Un conclave d’apparence feutrée, mais aux enjeux géopolitiques majeurs, s’ouvre ce 17 mai 2025 à Lomé, capitale d’un Togo. Au cœur des travaux : la délicate tentative de désescalade entre la République démocratique du Congo (RDC) et le Rwanda, deux voisins englués dans un cycle de méfiance et d’affrontements aux répercussions régionales.
La réunion se tiendra à huis clos sous la houlette du Président du Conseil des ministres du Togo, Faure Gnassingbé, désigné médiateur par l’Union africaine. Elle réunira un cercle resserré de cofacilitateurs dans le dossier de l’Est de la RDC. Ces personnalités ont été choisis pour leur connaissance des rouages diplomatiques africains, leur neutralité et leur distance vis-à-vis des puissances en présence.

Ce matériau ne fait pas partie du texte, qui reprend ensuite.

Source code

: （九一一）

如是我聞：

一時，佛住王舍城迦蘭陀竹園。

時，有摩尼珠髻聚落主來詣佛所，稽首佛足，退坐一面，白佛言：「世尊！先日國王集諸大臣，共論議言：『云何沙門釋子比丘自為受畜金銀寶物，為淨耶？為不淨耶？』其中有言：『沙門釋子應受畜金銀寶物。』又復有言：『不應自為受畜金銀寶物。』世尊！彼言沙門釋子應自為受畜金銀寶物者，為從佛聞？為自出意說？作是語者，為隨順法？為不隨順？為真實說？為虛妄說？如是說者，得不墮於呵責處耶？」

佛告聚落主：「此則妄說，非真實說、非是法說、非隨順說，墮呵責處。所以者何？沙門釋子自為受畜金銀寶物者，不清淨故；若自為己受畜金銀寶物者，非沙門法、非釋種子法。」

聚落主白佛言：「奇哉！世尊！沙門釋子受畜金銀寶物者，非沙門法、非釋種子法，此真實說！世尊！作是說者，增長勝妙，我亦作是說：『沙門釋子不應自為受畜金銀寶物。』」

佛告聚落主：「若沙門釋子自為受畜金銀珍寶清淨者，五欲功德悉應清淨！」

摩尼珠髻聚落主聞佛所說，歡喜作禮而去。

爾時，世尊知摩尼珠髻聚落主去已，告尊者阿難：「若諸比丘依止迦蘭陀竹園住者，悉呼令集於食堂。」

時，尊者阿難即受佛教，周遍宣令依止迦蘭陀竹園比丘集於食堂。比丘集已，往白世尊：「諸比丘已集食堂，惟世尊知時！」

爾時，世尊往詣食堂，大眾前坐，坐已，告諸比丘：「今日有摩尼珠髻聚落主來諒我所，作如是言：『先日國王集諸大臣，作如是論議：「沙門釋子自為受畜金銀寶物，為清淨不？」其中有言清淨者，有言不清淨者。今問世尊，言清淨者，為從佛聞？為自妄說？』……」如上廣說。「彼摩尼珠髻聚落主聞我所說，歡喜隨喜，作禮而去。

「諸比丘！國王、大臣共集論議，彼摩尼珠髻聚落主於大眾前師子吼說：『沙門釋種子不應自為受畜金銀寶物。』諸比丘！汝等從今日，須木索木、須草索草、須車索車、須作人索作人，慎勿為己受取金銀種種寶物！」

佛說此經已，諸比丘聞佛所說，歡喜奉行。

Il s’agit d’acteurs discrets – diplomates aguerris, anciens chefs d’État ou experts régionaux – mandatés pour donner corps à une feuille de route de désescalade, esquissée au sein de l’Union africaine mais encore loin d’une mise en œuvre concrète.
Une capitale africaine de la négociation silencieuse
Lomé, de plus en plus identifiée comme un espace diplomatique alternatif face aux enceintes multilatérales classiques – paralysées ou décrédibilisées par les jeux d’influence –, accueille cette réunion dans un climat de tension régionale aiguë. Sur fond de guerre larvée dans l’est de la RDC, la circulation d’acteurs armés non étatiques, les rivalités économiques sur les minerais stratégiques et les recompositions sécuritaires dans la région des Grands Lacs, la rencontre togolaise apparaît comme un pari diplomatique dans un théâtre de plus en plus fragmenté.
La composition exacte du groupe de cofacilitateurs, jalousement tenue secrète, alimente les spéculations. Plusieurs sources diplomatiques évoquent la participation d’anciens dirigeants africains à l’aura intacte, ainsi que de hauts représentants de pays africains traditionnellement en retrait sur ce dossier, garants d’un équilibre géopolitique délicat entre francophonie et sphère anglophone.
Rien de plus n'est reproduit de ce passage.